*** Opening Exercise data ***

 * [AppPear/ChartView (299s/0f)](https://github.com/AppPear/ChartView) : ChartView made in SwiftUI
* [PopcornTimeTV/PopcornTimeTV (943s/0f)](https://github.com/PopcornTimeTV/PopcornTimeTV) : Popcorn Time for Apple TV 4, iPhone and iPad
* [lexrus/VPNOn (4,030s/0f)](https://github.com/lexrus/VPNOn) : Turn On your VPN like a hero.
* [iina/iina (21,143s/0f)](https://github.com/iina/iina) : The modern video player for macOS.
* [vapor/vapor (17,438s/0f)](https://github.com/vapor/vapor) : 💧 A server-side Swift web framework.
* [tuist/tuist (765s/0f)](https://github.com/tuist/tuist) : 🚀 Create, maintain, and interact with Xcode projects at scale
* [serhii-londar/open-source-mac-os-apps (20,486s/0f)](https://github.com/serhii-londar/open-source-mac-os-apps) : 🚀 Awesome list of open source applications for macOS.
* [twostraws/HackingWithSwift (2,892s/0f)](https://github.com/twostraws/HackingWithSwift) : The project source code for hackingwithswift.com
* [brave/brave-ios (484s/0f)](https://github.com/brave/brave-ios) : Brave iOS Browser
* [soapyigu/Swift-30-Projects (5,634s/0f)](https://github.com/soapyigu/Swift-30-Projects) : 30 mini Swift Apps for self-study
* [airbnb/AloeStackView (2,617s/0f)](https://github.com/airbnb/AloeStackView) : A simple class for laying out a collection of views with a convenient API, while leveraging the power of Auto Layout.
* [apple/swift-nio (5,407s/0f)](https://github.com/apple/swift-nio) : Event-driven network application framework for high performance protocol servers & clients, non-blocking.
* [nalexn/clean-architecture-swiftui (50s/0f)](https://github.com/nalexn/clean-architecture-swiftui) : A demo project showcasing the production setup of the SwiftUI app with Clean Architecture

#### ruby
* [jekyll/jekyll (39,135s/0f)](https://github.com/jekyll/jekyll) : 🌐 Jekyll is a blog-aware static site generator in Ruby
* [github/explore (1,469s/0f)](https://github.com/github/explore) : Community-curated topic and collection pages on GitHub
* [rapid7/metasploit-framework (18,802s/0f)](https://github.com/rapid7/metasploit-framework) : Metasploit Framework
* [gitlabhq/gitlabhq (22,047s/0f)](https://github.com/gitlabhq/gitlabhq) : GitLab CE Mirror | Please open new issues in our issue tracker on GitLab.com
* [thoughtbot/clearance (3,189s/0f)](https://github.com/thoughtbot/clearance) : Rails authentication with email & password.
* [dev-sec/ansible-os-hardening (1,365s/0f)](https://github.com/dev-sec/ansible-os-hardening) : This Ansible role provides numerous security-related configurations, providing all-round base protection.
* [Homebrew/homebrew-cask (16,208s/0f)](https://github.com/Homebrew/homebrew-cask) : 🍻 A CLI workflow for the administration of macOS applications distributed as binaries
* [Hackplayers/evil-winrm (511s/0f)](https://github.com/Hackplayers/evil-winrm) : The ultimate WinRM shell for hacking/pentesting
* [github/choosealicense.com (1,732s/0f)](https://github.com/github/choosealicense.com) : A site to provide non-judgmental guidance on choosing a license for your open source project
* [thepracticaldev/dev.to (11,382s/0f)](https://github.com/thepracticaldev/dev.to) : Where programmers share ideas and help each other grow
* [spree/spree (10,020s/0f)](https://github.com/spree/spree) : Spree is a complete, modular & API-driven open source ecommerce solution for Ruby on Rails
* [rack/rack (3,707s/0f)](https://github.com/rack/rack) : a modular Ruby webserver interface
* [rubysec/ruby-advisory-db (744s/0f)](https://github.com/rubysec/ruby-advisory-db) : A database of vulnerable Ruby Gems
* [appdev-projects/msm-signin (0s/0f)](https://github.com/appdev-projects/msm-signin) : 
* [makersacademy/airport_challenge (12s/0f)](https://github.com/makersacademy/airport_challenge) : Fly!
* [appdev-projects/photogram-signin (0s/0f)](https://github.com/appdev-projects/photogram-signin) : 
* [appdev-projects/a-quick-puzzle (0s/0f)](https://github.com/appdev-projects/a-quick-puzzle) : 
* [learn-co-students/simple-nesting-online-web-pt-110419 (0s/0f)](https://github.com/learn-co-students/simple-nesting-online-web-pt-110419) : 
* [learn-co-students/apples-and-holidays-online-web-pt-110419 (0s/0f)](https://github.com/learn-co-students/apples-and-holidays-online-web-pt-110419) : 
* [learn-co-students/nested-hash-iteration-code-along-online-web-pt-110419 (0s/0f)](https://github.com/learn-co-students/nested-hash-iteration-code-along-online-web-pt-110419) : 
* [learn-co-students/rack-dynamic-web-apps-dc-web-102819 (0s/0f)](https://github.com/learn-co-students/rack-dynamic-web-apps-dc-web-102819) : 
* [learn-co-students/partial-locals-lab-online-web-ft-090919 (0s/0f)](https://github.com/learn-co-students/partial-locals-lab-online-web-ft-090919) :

*** Closing Exercise data ***
*** Opening Exercise data ***

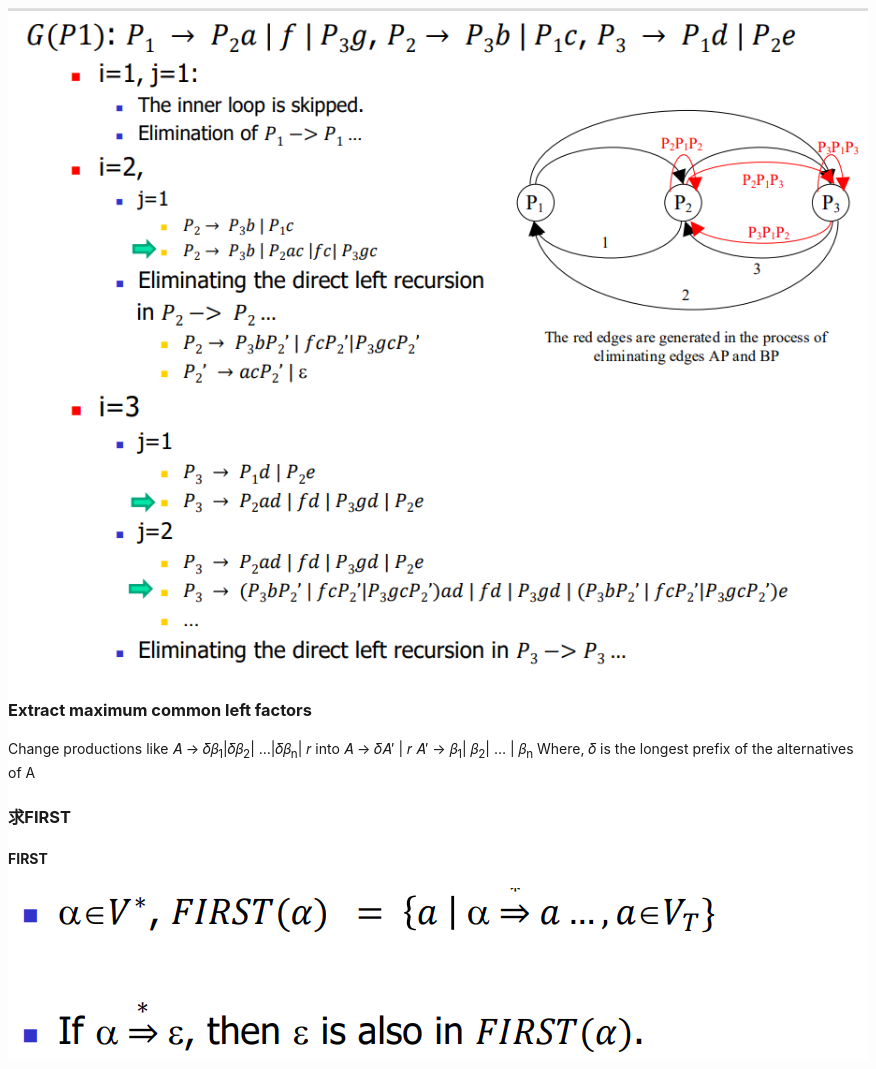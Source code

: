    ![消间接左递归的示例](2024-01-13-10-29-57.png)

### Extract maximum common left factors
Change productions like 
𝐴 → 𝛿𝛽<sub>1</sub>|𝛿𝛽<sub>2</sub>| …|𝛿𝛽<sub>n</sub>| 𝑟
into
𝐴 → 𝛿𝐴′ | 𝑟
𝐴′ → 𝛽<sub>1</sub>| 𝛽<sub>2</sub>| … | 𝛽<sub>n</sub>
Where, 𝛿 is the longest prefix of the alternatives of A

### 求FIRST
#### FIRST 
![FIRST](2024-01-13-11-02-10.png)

*** Closing Exercise data ***
*** Opening Exercise data ***

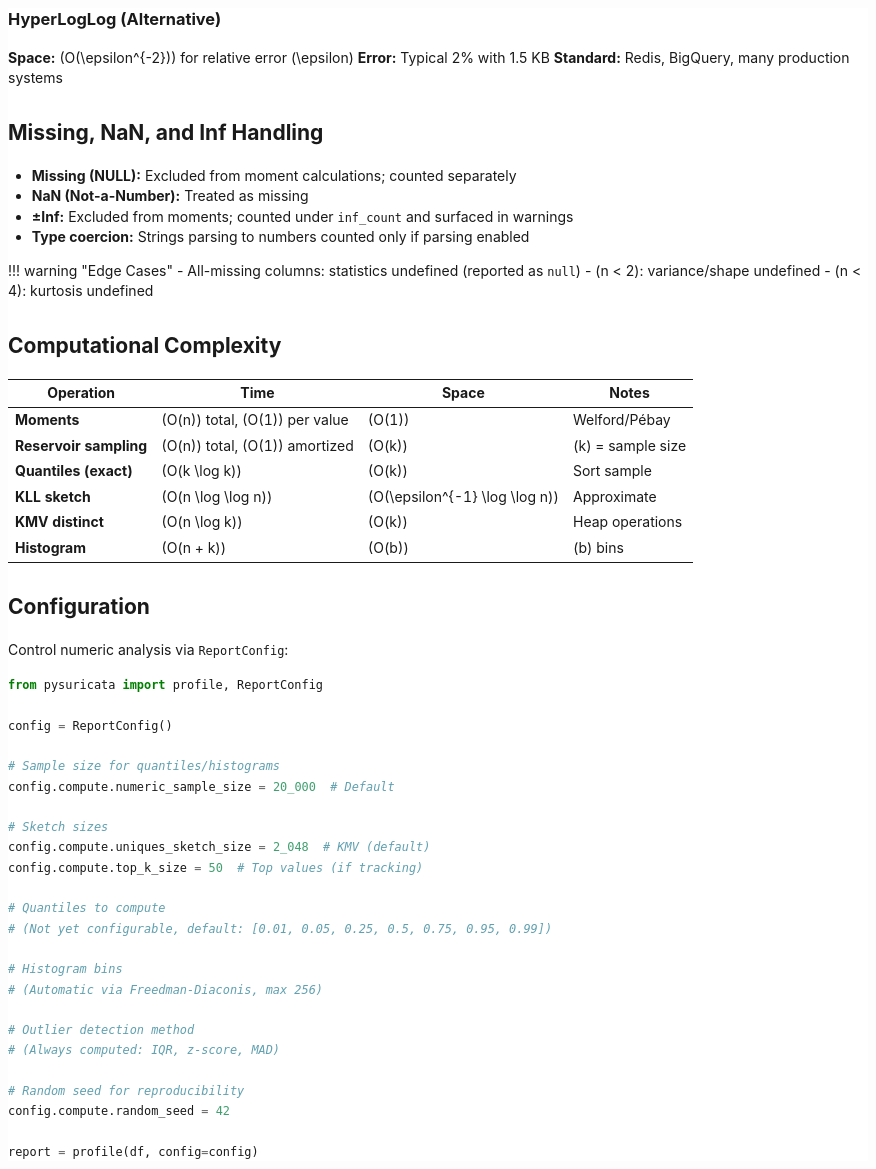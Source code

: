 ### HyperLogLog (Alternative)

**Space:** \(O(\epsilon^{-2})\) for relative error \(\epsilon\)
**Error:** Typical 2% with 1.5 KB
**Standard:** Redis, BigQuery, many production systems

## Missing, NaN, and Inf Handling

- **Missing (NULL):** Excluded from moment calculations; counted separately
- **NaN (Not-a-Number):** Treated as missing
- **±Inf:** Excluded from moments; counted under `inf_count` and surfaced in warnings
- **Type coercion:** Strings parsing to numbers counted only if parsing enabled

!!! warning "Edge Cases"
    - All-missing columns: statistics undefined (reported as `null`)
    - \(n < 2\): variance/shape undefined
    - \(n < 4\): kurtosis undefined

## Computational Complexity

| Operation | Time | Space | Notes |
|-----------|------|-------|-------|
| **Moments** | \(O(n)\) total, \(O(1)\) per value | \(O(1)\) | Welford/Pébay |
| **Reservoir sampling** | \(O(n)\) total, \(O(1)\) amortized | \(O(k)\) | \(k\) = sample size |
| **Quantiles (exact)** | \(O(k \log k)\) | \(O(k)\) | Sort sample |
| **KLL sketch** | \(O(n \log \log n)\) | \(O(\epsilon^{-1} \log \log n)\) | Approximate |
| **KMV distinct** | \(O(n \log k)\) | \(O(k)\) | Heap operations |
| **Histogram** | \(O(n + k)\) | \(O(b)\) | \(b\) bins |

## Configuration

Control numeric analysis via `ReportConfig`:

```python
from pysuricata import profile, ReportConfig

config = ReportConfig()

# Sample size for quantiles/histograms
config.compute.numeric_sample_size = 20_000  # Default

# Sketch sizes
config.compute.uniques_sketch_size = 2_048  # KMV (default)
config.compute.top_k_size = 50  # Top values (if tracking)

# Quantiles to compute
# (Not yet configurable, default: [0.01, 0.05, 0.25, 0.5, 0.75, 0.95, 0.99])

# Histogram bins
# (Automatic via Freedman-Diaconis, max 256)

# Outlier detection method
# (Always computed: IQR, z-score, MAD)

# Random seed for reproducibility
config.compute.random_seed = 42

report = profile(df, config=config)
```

*** Closing Exercise data ***

**What you need to do**. Whenever the word "epsilon" occurs in a line above, copy that line.

**Task answer**.
**Space:** \(O(\epsilon^{-2})\) for relative error \(\epsilon\)
| **KLL sketch** | \(O(n \log \log n)\) | \(O(\epsilon^{-1} \log \log n)\) | Approximate |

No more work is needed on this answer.